Let's take a card that would sell for $1,000 in an auction. Let's say the transaction costs is about $100. Let's add another cost - call it a "get out of bed" cost of $200. This cost is the effort the seller needs to go through to selling it. Some just don't want to put up the energy. So the owner of the card can have $700 for his card.
Every morning the owner wakes up, he has his choice of $700 or the card. If he elects to keep the card, he is giving up $700 for the card. The $700 is not in his pocket, but it easily can be.
This is not any different than if:
He is not the owner of the card, but he has $700 in his pocket. He wakes up one morning and swaps the $700 for the card. He is $700 poorer, but he owns the card.

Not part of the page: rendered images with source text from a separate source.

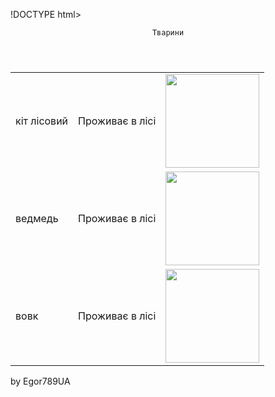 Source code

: !DOCTYPE html>
<html lang="en">
<head>
    <meta charset="UTF-8">
    <meta name="viewport" content="width=device-width, initial-scale=1.0">
</head>
<body>
<header>

    Тварини
</header>
<main><table>
<tr><td>кіт лісовий</td><td>Проживає в лісі</td><td><img src="https://encrypted-tbn2.gstatic.com/images?q=tbn:ANd9GcRz29hlU86jWPSPVE4ttZ7JKDtxZLiyRdHETCa8nFzOZPUvYZFmw83wbZJtTytGPWPnY7gOHHF4dtZ2fXcak7DL1y5R6on-956jc3pxnAA" alt="" width="150"></td></tr>
<tr><td>ведмедь</td><td>Проживає в лісі</td><td><img src="https://encrypted-tbn3.gstatic.com/images?q=tbn:ANd9GcRC4MGTa_ICfQ_7XNVOcCL00lRLxYu6CX7V8hxcwNSWg1-KsXW1EaEIxvTq_yW6k29q0fujaIPp60Va3TKban9-eF8LeVlMEKfbm4Wfn8nZ" alt="" width="150"></td></tr  width="150"></td></tr>
<tr><td>вовк</td><td>Проживає в лісі</td><td><img src="https://encrypted-tbn0.gstatic.com/images?q=tbn:ANd9GcRgqEDPC8Gpq-u-bkyz4FE1TYqnJC3ecbed08GJG3WGQ70TZnnPpaqEMR0GqAT9IYtsW6Ic1TVpbf50ehGdaro-seJimUQ_T9JIJ1RChB1j" alt="" width="150"></td></tr>
</table></main><footer>by Egor789UA</footer>
</body>
</html>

In the first scenario where he already owned the card but chose not to sell, he is choosing to own the card rather than take $700.
These two scenarios are the same thing, but phrased differently. At the end of the day, the person has the choice of $700 or the card.
Therefore, if an owner decides not to sell an asset he owns, then he is in effect buying. Transaction costs and 'get out of bed' costs can sometimes be pretty big. That easily stops some people from selling some of their assets. Thus there may be a big difference between the market price and the actual sales...in the example above, I put in a difference of $700 and $1000.
For a $4,000 card, maybe the difference is a $3,000 and $4,000. So if one of the old-time owners has a card that should sell for 4K in an auction, and he chooses not to sell, then he is in effect willing to pay 3K for it.
I know a lot will not agree with this logic. Flame away!